- _ASSIGNMENT_:
From the entries below, copy exactly the lines from the one that contains "a 96-px stamp)." through the one that contains "flux beyond the", both included, and only those.

-------------------------

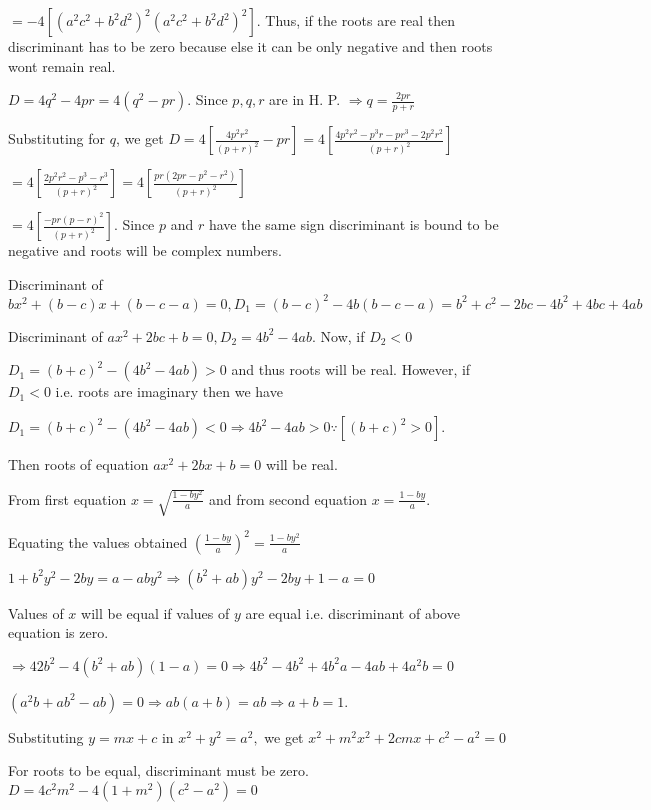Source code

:   $= -4[(a^2c^2 + b^2d^2)^2(a^2c^2 + b^2d^2)^2]$. Thus, if the roots are real then discriminant has to be
  zero because else it can be only negative and then roots wont remain real.
\item $D = 4q^2 - 4pr = 4(q^2 - pr)$. Since $p, q, r$ are in H. P. $\Rightarrow q = \frac{2pr}{p + r}$

  Substituting for $q$, we get $D = 4\left[\frac{4p^2r^2}{(p + r)^2} - pr\right] = 4\left[\frac{4p^2r^2 -
      p^3r - pr^3 - 2p^2r^2}{(p + r)^2}\right]$

  $= 4\left[\frac{2p^2r^2 - p^3 - r^3}{(p + r)^2}\right] = 4\left[\frac{pr(2pr - p^2 - r^2)}{(p + r)^2}\right]$

  $= 4\left[\frac{-pr(p - r)^2}{(p + r)^2}\right]$. Since $p$ and $r$ have the same sign discriminant is
  bound to be negative and roots will be complex numbers.
\item Discriminant of $bx^2 + (b - c)x + (b - c - a) = 0, D_1 = (b - c)^2 -4b(b - c - a) = b^2 + c^2 -2bc -4b^2 + 4bc + 4ab$

  Discriminant of $ax^2 + 2bc + b = 0, D_2 = 4b^2 - 4ab$. Now, if $D_2 < 0$

  $D_1 = (b + c)^2 - (4b^2 - 4ab) > 0$ and thus roots will be real. However, if $D_1 < 0$ i.e. roots are imaginary then we have

  $D_1 = (b + c)^2 - (4b^2 - 4ab) < 0 \Rightarrow 4b^2 - 4ab > 0 \because [(b + c)^2 > 0]$.

  Then roots of equation $ax^2 + 2bx + b = 0$ will be real.
\item From first equation $x = \sqrt{\frac{1 - by^2}{a}}$ and from second equation $x = \frac{1 - by}{a}$.

  Equating the values obtained $\left(\frac{1 - by}{a}\right)^2 = \frac{1 - by^2}{a}$

  $1 + b^2y^2 - 2by = a - aby^2 \Rightarrow (b^2 + ab)y^2 - 2by + 1 - a = 0$

  Values of $x$ will be equal if values of $y$ are equal i.e. discriminant of above equation is zero.

  $\Rightarrow 42b^2 - 4(b^2 + ab)(1 - a) = 0 \Rightarrow  4b^2 - 4b^2 + 4b^2a - 4ab + 4a^2b = 0$

  $(a^2b + ab^2 - ab) = 0\Rightarrow ab(a + b) = ab\Rightarrow a + b = 1$.
\item Substituting $y = mx + c$ in $x^2 + y^2 = a^2,$ we get $x^2 + m^2x^2 + 2cmx + c^2 - a^2 = 0$

  For roots to be equal, discriminant must be zero. $D = 4c^2m^2 - 4(1 + m^2)(c^2 - a^2) = 0$

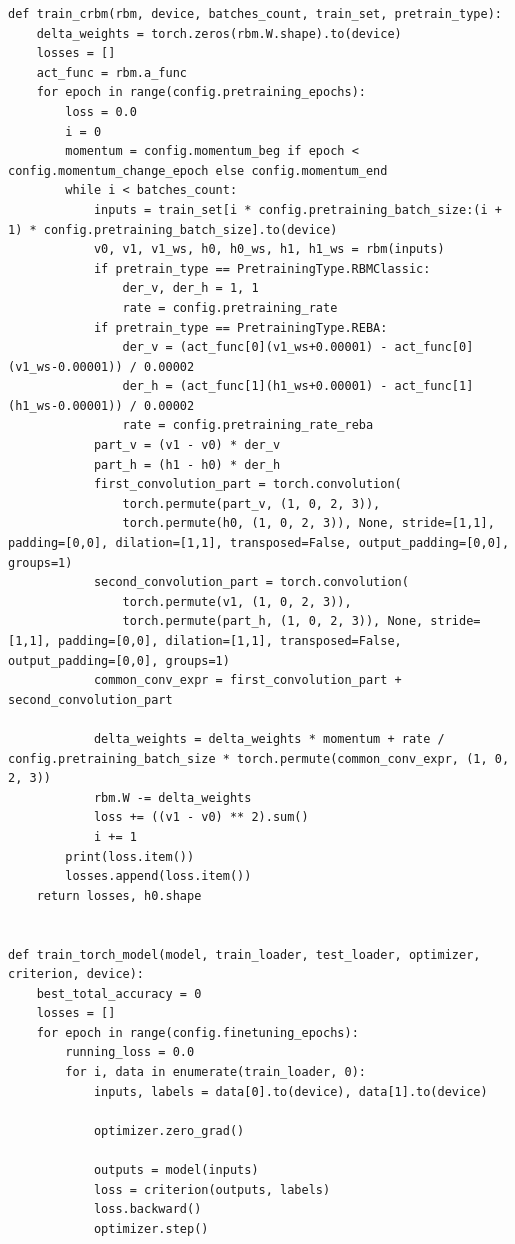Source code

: \begin{lstlisting}[style=PythonStyle]
def train_crbm(rbm, device, batches_count, train_set, pretrain_type):
    delta_weights = torch.zeros(rbm.W.shape).to(device)
    losses = []
    act_func = rbm.a_func
    for epoch in range(config.pretraining_epochs):
        loss = 0.0
        i = 0
        momentum = config.momentum_beg if epoch < config.momentum_change_epoch else config.momentum_end
        while i < batches_count:
            inputs = train_set[i * config.pretraining_batch_size:(i + 1) * config.pretraining_batch_size].to(device)
            v0, v1, v1_ws, h0, h0_ws, h1, h1_ws = rbm(inputs)
            if pretrain_type == PretrainingType.RBMClassic:
                der_v, der_h = 1, 1
                rate = config.pretraining_rate
            if pretrain_type == PretrainingType.REBA:
                der_v = (act_func[0](v1_ws+0.00001) - act_func[0](v1_ws-0.00001)) / 0.00002
                der_h = (act_func[1](h1_ws+0.00001) - act_func[1](h1_ws-0.00001)) / 0.00002
                rate = config.pretraining_rate_reba
            part_v = (v1 - v0) * der_v
            part_h = (h1 - h0) * der_h
            first_convolution_part = torch.convolution(
                torch.permute(part_v, (1, 0, 2, 3)),
                torch.permute(h0, (1, 0, 2, 3)), None, stride=[1,1], padding=[0,0], dilation=[1,1], transposed=False, output_padding=[0,0], groups=1)
            second_convolution_part = torch.convolution(
                torch.permute(v1, (1, 0, 2, 3)),
                torch.permute(part_h, (1, 0, 2, 3)), None, stride=[1,1], padding=[0,0], dilation=[1,1], transposed=False, output_padding=[0,0], groups=1)
            common_conv_expr = first_convolution_part + second_convolution_part

            delta_weights = delta_weights * momentum + rate / config.pretraining_batch_size * torch.permute(common_conv_expr, (1, 0, 2, 3))
            rbm.W -= delta_weights
            loss += ((v1 - v0) ** 2).sum()
            i += 1
        print(loss.item())
        losses.append(loss.item())
    return losses, h0.shape


def train_torch_model(model, train_loader, test_loader, optimizer, criterion, device):
    best_total_accuracy = 0
    losses = []
    for epoch in range(config.finetuning_epochs):
        running_loss = 0.0
        for i, data in enumerate(train_loader, 0):
            inputs, labels = data[0].to(device), data[1].to(device)

            optimizer.zero_grad()

            outputs = model(inputs)
            loss = criterion(outputs, labels)
            loss.backward()
            optimizer.step()


\end{lstlisting}
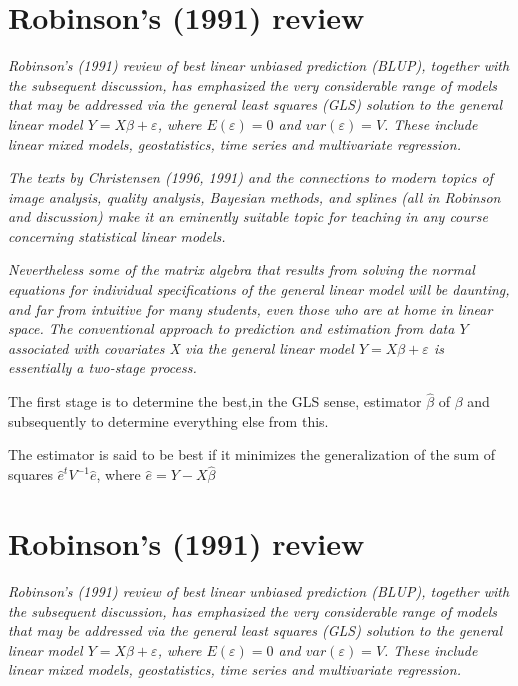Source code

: \documentclass[12pt, a4paper]{article}
\begin{document}
\section{Robinson's (1991) review}
\emph{ Robinson's (1991) review of best linear unbiased prediction (BLUP), together with the subsequent discussion, has emphasized the very considerable range of models that may be addressed via the general least squares (GLS) solution to the general linear model $Y = X\beta + \varepsilon$, where $E(\varepsilon) = 0$ and $var(\varepsilon) = V$. These include linear mixed models, geostatistics, time series and multivariate regression.}


\emph{ The texts by Christensen (1996, 1991) and the connections to modern topics of image analysis, quality analysis, Bayesian methods, and splines (all in Robinson and discussion) make it an eminently suitable topic for teaching in any course concerning statistical linear models. }


\emph{Nevertheless some of the matrix algebra that results from solving the normal equations for individual specifications of the general linear model will be daunting, and far from intuitive for many students, even those who are at home in linear space. The conventional approach to prediction and estimation from data $Y$ associated with covariates X via the general linear model $Y = X\beta + \varepsilon$ is essentially a two-stage process.}

The first stage is to determine the best,in the GLS sense, estimator $\hat{\beta}$ of $\beta$ and subsequently to determine everything else from this.

The estimator is said to be best if it minimizes the generalization of the sum of squares $\hat{e}^{t}V^{-1}\hat{e}$, where $\hat{e} = Y- X\hat{\beta}$


\section{Robinson's (1991) review}
\emph{ Robinson's (1991) review of best linear unbiased prediction (BLUP), together with the subsequent discussion, has emphasized the very considerable range of models that may be addressed via the general least squares (GLS) solution to the general linear model $Y = X\beta + \varepsilon$, where $E(\varepsilon) = 0$ and $var(\varepsilon) = V$. These include linear mixed models, geostatistics, time series and multivariate regression.}
\end{document}
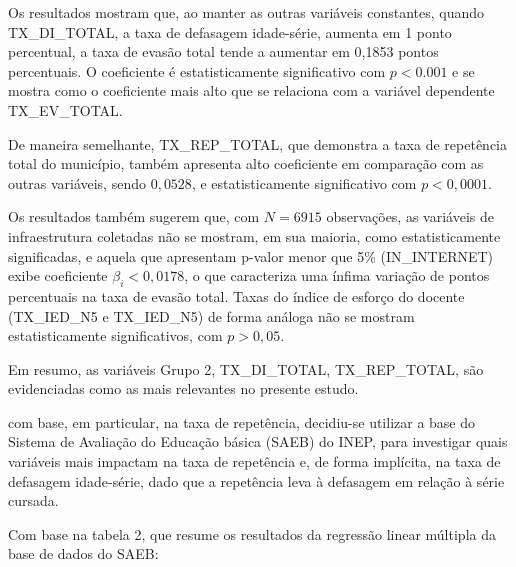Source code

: \documentclass[english, spanish, brazilian]{RBIEarticle} %
\begin{document}
Os resultados mostram que, ao manter as outras variáveis constantes, quando TX\_DI\_TOTAL, a taxa de defasagem idade-série, aumenta em 1 ponto percentual, a taxa de evasão total tende a aumentar em 0,1853 pontos percentuais. O coeficiente é estatisticamente significativo com $p<0.001$ e se mostra como o coeficiente mais alto que se relaciona com a variável dependente TX\_EV\_TOTAL.

De maneira semelhante, TX\_REP\_TOTAL, que demonstra a taxa de repetência total do município, também apresenta alto coeficiente em comparação com as outras variáveis, sendo $0,0528$, e estatisticamente significativo com $p<0,0001$.

Os resultados também sugerem que, com $N=6915$ observações, as variáveis de infraestrutura coletadas não se mostram, em sua maioria, como estatisticamente significadas, e aquela que apresentam p-valor menor que 5\% (IN\_INTERNET) exibe coeficiente $\beta_i<0,0178$, o que caracteriza uma ínfima variação de pontos percentuais na taxa de evasão total. Taxas do índice de esforço do docente (TX\_IED\_N5 e TX\_IED\_N5) de forma análoga não se mostram estatisticamente significativos, com $p>0,05$.

Em resumo, as variáveis Grupo 2, TX\_DI\_TOTAL, TX\_REP\_TOTAL, são evidenciadas como as mais relevantes no presente estudo. 

com base, em particular, na taxa de repetência, decidiu-se utilizar a base do Sistema de Avaliação do Educação básica (SAEB) do INEP, para investigar quais variáveis mais impactam na taxa de repetência e, de forma implícita, na taxa de defasagem idade-série, dado que a repetência leva à defasagem em relação à série cursada.

Com base na tabela 2, que resume os resultados da regressão linear múltipla da base de dados do SAEB:
\end{document}
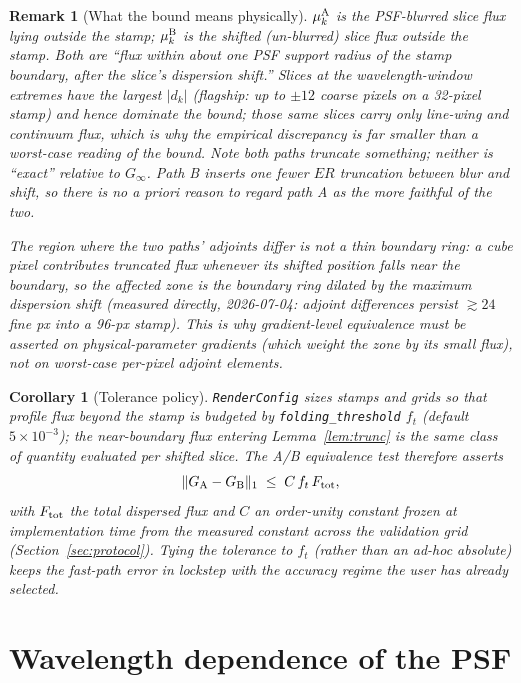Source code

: \documentclass[11pt]{article}
\newtheorem{remark}{Remark}
\newtheorem{corollary}{Corollary}
\newcommand{\code}[1]{\texttt{#1}}
\begin{document}
\begin{remark}[What the bound means physically]
$\mu_k^{\rm A}$ is the PSF-blurred slice flux lying outside the stamp;
$\mu_k^{\rm B}$ is the shifted (un-blurred) slice flux outside the stamp.
Both are ``flux within about one PSF support radius of the stamp boundary,
after the slice's dispersion shift.'' Slices at the wavelength-window
extremes have the largest $|d_k|$ (flagship: up to $\pm12$ coarse pixels on a
32-pixel stamp) and hence dominate the bound; those same slices carry only
line-wing and continuum flux, which is why the empirical discrepancy is far
smaller than a worst-case reading of the bound. Note both paths truncate
\emph{something}; neither is ``exact'' relative to $G_\infty$. Path B inserts
one fewer $E R$ truncation between blur and shift, so there is no a priori
reason to regard path A as the more faithful of the two.

The region where the two paths' \emph{adjoints} differ is not a thin
boundary ring: a cube pixel contributes truncated flux whenever its
\emph{shifted} position falls near the boundary, so the affected zone is
the boundary ring dilated by the maximum dispersion shift (measured
directly, 2026-07-04: adjoint differences persist $\gtrsim24$ fine px into
a 96-px stamp). This is why gradient-level equivalence must be asserted on
physical-parameter gradients (which weight the zone by its small flux),
not on worst-case per-pixel adjoint elements.
\end{remark}

\begin{corollary}[Tolerance policy]
\label{cor:tol}
\code{RenderConfig} sizes stamps and grids so that profile flux beyond the
stamp is budgeted by \code{folding\_threshold} $f_t$ (default
$5\times10^{-3}$); the near-boundary flux entering
Lemma~\ref{lem:trunc} is the same class of quantity evaluated per shifted
slice. The A/B equivalence test therefore asserts
\[
\| G_{\rm A} - G_{\rm B} \|_1 \;\le\; C\, f_t\, F_{\rm tot},
\]
with $F_{\rm tot}$ the total dispersed flux and $C$ an order-unity constant
frozen at implementation time from the measured constant across the
validation grid (Section~\ref{sec:protocol}). Tying the tolerance to $f_t$
(rather than an ad-hoc absolute) keeps the fast-path error in lockstep with
the accuracy regime the user has already selected.
\end{corollary}

\section{Wavelength dependence of the PSF}
\label{sec:lambda}
\end{document}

-------------------------

- _TASK ANSWER_:
a 96-px stamp). This is why gradient-level equivalence must be asserted on
physical-parameter gradients (which weight the zone by its small flux),
not on worst-case per-pixel adjoint elements.
\end{remark}

\begin{corollary}[Tolerance policy]
\label{cor:tol}
\code{RenderConfig} sizes stamps and grids so that profile flux beyond the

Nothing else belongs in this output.